Une belle histoire d’amour au milieu des horreurs de la guerre.

Pierre Lebordais et Célina Chenu à l’époque de leur mariage

Quand, au matin du dimanche 23 août 1914, les troupes allemandes pénètrent dans Gougnies et massacrent de malheureux blessés français soignés dans les dépendances du Château Piret, l’hôpital de campagne installé par les Français à la limite de Biesme au Château Toussaint a été évacué depuis la veille.
Devant l’avance allemande, les blessés français de la bataille de la Sambre ont été transportés à Oret d’où un train les a ramenés au pays.
Parmi eux, un jeune lieutenant de 24 ans, Pierre Lebordais originaire de la région du Mont Saint Michel. Touché au bras lors de combats à Aiseau, le 22, il avait été transporté à l’hôpital le jour même à 8 heures. A 16 heures il était évacué. Huit heures de temps : c’est largement suffisant pour un coup de foudre et c’est ce qui se passa entre le militaire et la jeune infirmière qui s’occupait si bien de lui, Célina Chenut, 25 ans, de Biesme.
Au moment de se quitter, ils jurèrent de s’épouser s’ils survivaient à la guerre et c’est ce qui se passa : Célina et Pierre sont les grands parents de Bernard Thiry qui conserve précieusement différents souvenirs de son aïeul.

Un homme d’une fameuse trempe ce Lebordais, comme en témoigne les citations dont il fut l’objet et qui lui valurent la Légion d’honneur.

Nous le retrouvons à l’hôpital militaire de Rennes où son régiment, le 25eme d’Infanterie est caserné.

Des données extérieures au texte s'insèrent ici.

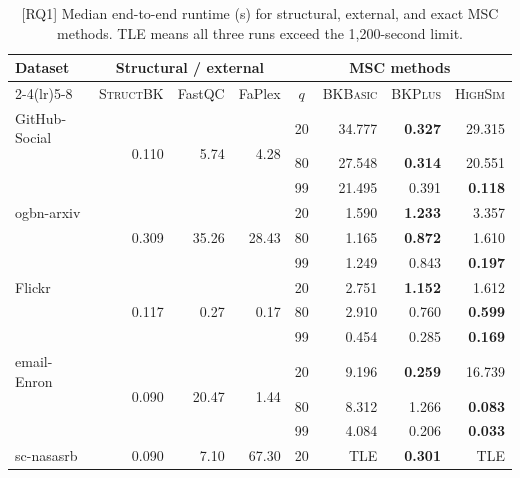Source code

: \documentclass[sigconf, nonacm]{acmart}
\newcommand{\StructBK}{\textsc{Struct\-BK}}
\begin{document}
\begin{table}[!t]
\footnotesize
\centering
\caption{[RQ1] Median end-to-end runtime (s) for structural, external, and exact MSC methods. TLE means all three runs exceed the 1,200-second limit.}
\label{tab:main-runtime}
\vspace{-3mm}
\setlength{\tabcolsep}{1.55pt}
\renewcommand{\arraystretch}{1.02}
\begin{tabular*}{0.99\columnwidth}{@{\extracolsep{\fill}}lrrrcrrr@{}}
\toprule
\multirow{2}{*}{Dataset} & \multicolumn{3}{c}{Structural / external} & \multicolumn{4}{c}{MSC methods} \\
\cmidrule(lr){2-4}\cmidrule(lr){5-8}
& \StructBK & FastQC & FaPlex & $q$ & \textsc{BKBasic} & \textsc{BKPlus} & \textsc{HighSim} \\
\midrule
GitHub-Social & \multirow{3}{*}{0.110} & \multirow{3}{*}{5.74} & \multirow{3}{*}{4.28} & 20 & 34.777 & \cellcolor{bestgreen}\textbf{0.327} & 29.315 \\
 & & & & 80 & 27.548 & \cellcolor{bestgreen}\textbf{0.314} & 20.551 \\
 & & & & 99 & 21.495 & 0.391 & \cellcolor{bestgreen}\textbf{0.118} \\
\midrule
ogbn-arxiv & \multirow{3}{*}{0.309} & \multirow{3}{*}{35.26} & \multirow{3}{*}{28.43} & 20 & 1.590 & \cellcolor{bestgreen}\textbf{1.233} & 3.357 \\
 & & & & 80 & 1.165 & \cellcolor{bestgreen}\textbf{0.872} & 1.610 \\
 & & & & 99 & 1.249 & 0.843 & \cellcolor{bestgreen}\textbf{0.197} \\
\midrule
Flickr & \multirow{3}{*}{0.117} & \multirow{3}{*}{0.27} & \multirow{3}{*}{0.17} & 20 & 2.751 & \cellcolor{bestgreen}\textbf{1.152} & 1.612 \\
 & & & & 80 & 2.910 & 0.760 & \cellcolor{bestgreen}\textbf{0.599} \\
 & & & & 99 & 0.454 & 0.285 & \cellcolor{bestgreen}\textbf{0.169} \\
\midrule
email-Enron & \multirow{3}{*}{0.090} & \multirow{3}{*}{20.47} & \multirow{3}{*}{1.44} & 20 & 9.196 & \cellcolor{bestgreen}\textbf{0.259} & 16.739 \\
 & & & & 80 & 8.312 & 1.266 & \cellcolor{bestgreen}\textbf{0.083} \\
 & & & & 99 & 4.084 & 0.206 & \cellcolor{bestgreen}\textbf{0.033} \\
\midrule
sc-nasasrb & \multirow{3}{*}{0.090} & \multirow{3}{*}{7.10} & \multirow{3}{*}{67.30} & 20 & TLE & \cellcolor{bestgreen}\textbf{0.301} & TLE \\

\end{tabular*}
\end{table}
\end{document}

Sa blessure guérie, c’est le retour au front, dans l’enfer de Verdun cette fois. Comme en témoigne sa première citation, un an après le voici à nouveau blessé alors qu’il repoussait un assaut ennemi.
La guerre prend fin tandis qu’il est sans nouvelles de Célina et, de Rennes, en février 1919, il lui écrit une lettre et précise dans l’adresse « si elle est toujours en vie ». En août de la même année, démobilisé sans doute, le voici de retour à Les Loges Marchis (Saint Hilaire de Harcouët) dans sa famille d’où il écrit encore à sa « petite fiancée chérie » et lui dit toute la hâte qu’il a de revenir « au pays de sa petite nana », ce qu’il fera puisqu’avant la fin de l’année ils s’épouseront à Biesme le 15 octobre.

Rendu à la vie civile, Pierre Lebordais était devenu chef de bureau aux usines Hainaut – Sambre à Couillet, mais il était dit qu’une vie paisible n’était pas faite pour lui puisqu’en 1940 il fut mobilisé en tant que réserviste. Il termina la guerre avec le grade de capitaine.
Cet homme hors du commun est mort à Biesme le 18 juillet 1975. Célina lui survécut 16 ans.

Ben

Parmi les souvenirs conservés par Bernard Thiry, le document reprenant les citations qui lui valurent la Légion d’honneur, la lettre à sa « petite fiancée chérie », une plaque de cuivre et son képi.